# 2-in-1 laptop/tablet for LR editing



## tez3003 (Apr 19, 2017)

Hi, looking for a portable to do LR editing.  Been looking at HP Spectre x360 15 as like the idea of being able to edit in tablet mode with stylus.  Views?


----------



## Ian.B (Apr 19, 2017)

all depends how seriously do you take your photography and editing ?
The Gurus will tell us we need to calibrate our monitors ---- have our monitors at the same angle ---- edit our photos only in the same light so that means we should not have too much, or any natural light in the room
I  use a monitor and not the not the lappy --- but I often have variable natural light -- my monitor is "calibrated" by eye only --- but then I don't take or need to take my photography  over seriously these days

the point here being that a tablet or 2 in 1 would be IMO worse than my current set up . table / 2-1 would great for convenience but may not be practical  for serious edited . Bit like in pre-digital days I was thinking how good it would be to have the computer set so to look outside at the garden . Doesn't work like that so I soon found out. Digital editing is so different to most ways computers are used

Having said all that; my daughter does OK with her ipad thing (??)  .
it all depends how seriously do you/she/me take our photography and editing ; but a tablet would have to be better than a phone haha


----------



## clee01l (Apr 19, 2017)

I can't comment on the HP Spectre.   However. I know that the Microsoft Surface will do what you wish.   It has been my experience that a stylus is superfluous and likely not to get used as often as you are now anticipating. (Fingers work quite well on a touch screen)


----------



## tez3003 (Apr 23, 2017)

I've changed my mind now as the 2-in-1 devices are a lot of cash and seems to be lots of problems with them and difficulties with warranty.  Going to stick to PC for main LR editing but use LR Mobile on iPad and take the opportunity to upgrade from Air 2 to Pro 12.9.


----------



## Ian.B (Apr 25, 2017)

sounds wise to me even if 'pc' is about all I understood


----------



## SilvanaP (Apr 29, 2017)

I actually have a follow up question to this, if I may. After all, it is kind of a related question.

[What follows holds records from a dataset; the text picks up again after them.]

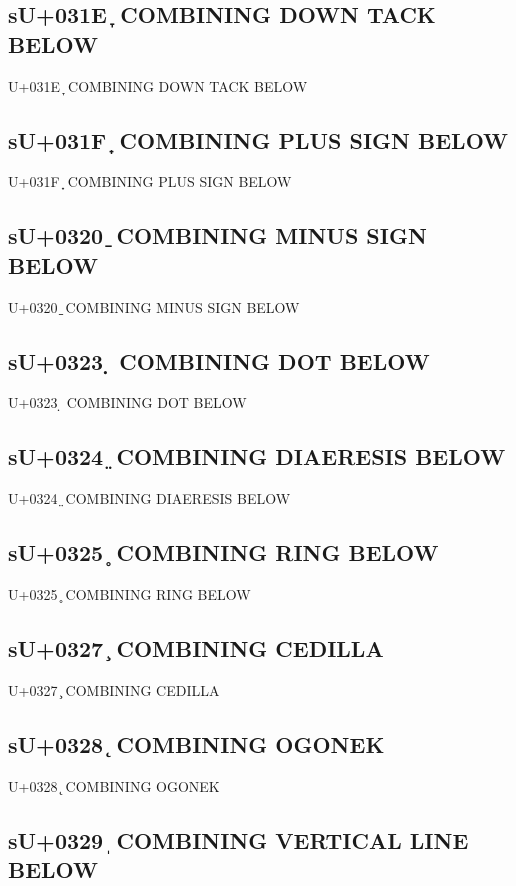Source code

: \subsection{sU+031E ̞ COMBINING DOWN TACK BELOW}

U+031E ̞ COMBINING DOWN TACK BELOW

\subsection{sU+031F ̟ COMBINING PLUS SIGN BELOW}

U+031F ̟ COMBINING PLUS SIGN BELOW

\subsection{sU+0320 ̠ COMBINING MINUS SIGN BELOW}

U+0320 ̠ COMBINING MINUS SIGN BELOW

\subsection{sU+0323 ̣ COMBINING DOT BELOW}

U+0323 ̣ COMBINING DOT BELOW

\subsection{sU+0324 ̤ COMBINING DIAERESIS BELOW}

U+0324 ̤ COMBINING DIAERESIS BELOW

\subsection{sU+0325 ̥ COMBINING RING BELOW}

U+0325 ̥ COMBINING RING BELOW

\subsection{sU+0327 ̧ COMBINING CEDILLA}

U+0327 ̧ COMBINING CEDILLA

\subsection{sU+0328 ̨ COMBINING OGONEK}

U+0328 ̨ COMBINING OGONEK

\subsection{sU+0329 ̩ COMBINING VERTICAL LINE BELOW}

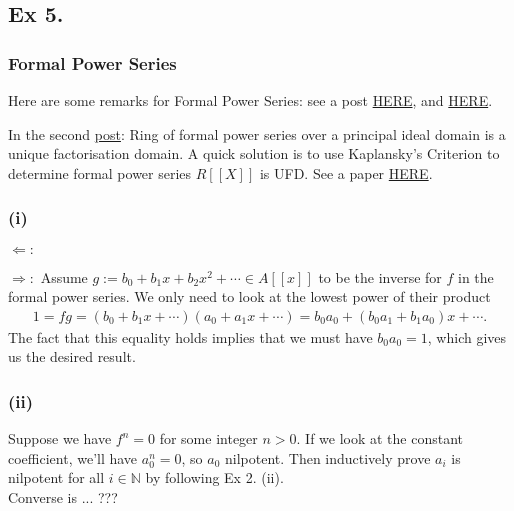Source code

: \subsection{Ex 5.}

\subsubsection{Formal Power Series}

Here are some remarks for Formal Power Series: see a post \href{https://math.stackexchange.com/questions/1096521/ring-of-formal-power-series-over-a-principal-ideal-domain-is-a-unique-factorisat}{HERE}, and \href{https://math.stackexchange.com/questions/457447/if-r-is-an-integral-domain-then-rx-is-an-integral-domain}{HERE}.

In the second \href{https://math.stackexchange.com/questions/1096521/ring-of-formal-power-series-over-a-principal-ideal-domain-is-a-unique-factorisat}{post}: Ring of formal power series over a principal ideal domain is a unique factorisation domain. A quick solution is to use Kaplansky's Criterion to determine formal power series $R[[X]]$ is UFD. See a paper \href{https://people.brandeis.edu/~buchsbau/miscpapers/10052.pdf}{HERE}.

\subsubsection{(i)} 

$\Leftarrow:$ 

\noindent $\Rightarrow:$ Assume $g:=b_0+b_1x+b_2x^2+\cdots\in A[[x]]$ to be the inverse for $f$ in the formal power series.
We only need to look at the lowest power of their product
\begin{align*}
    1=fg=(b_0+b_1x+\cdots)(a_0+a_1x+\cdots)=b_0a_0+(b_0a_1+b_1a_0)x+\cdots.
\end{align*}The fact that this equality holds implies that we must have $b_0a_0=1$, which gives us the desired result.

\subsubsection{(ii)} Suppose we have $f^n=0$ for some integer $n>0$. If we look at the constant coefficient, we'll have $a_0^n=0$, so $a_0$ nilpotent. Then inductively prove $a_i$ is nilpotent for all $i\in \mathbb N$ by following Ex 2. (ii).\\

Converse is ... ???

I am also thinking about buying a 2-in1 laptop the HP spectre x360 13", just to have something to to some minor pre-editing on the go.

Some background: so far, I only edit on my desktop computer and a Wacom Intuos Pro tablet. I really love working with a pen, so I am also looking into a portable device that will support using one. After all, it is about portability, so I don't want to carry a mouse or even my Wacom tablet around.

I did a lot of research on that matter, and now I am more confused than ever.

I am using the Lightroom 6 standalone version, not Lightroom CC.
I have seen a couple of threads in Adobe's very own forum in which LR6 user are complaining about not being able to use brushes and filters anymore after upgrading from LR5 to LR6 (neither with their finger nor with a pen).

So wrapping up my question:
Will I be able to use LR6 with full functionality, i.e. all development tools, on 2-in-1s that support an active pen (e.g. HP spectre x360, Lenovo Yoga 720 series, or even Microsoft Surface series).
Or is this limited to LR CC subscribers only?
And so a 2-in-1 like a Lenovo 910, that does not support an active pen, will definititely NOT work with LR6. But will it work with Lightroom CC?

Thank you so much for any help and input I can get on this. This is really cracking me up.


----------



## Victoria Bampton (Apr 29, 2017)

SilvanaP said:


> will definititely NOT work with LR6. But will it work with Lightroom CC?



Anything that does or doesn't work with LR6 will be the same with CC, at least at this point in time, because they're exactly the same code, just licensed differently.


----------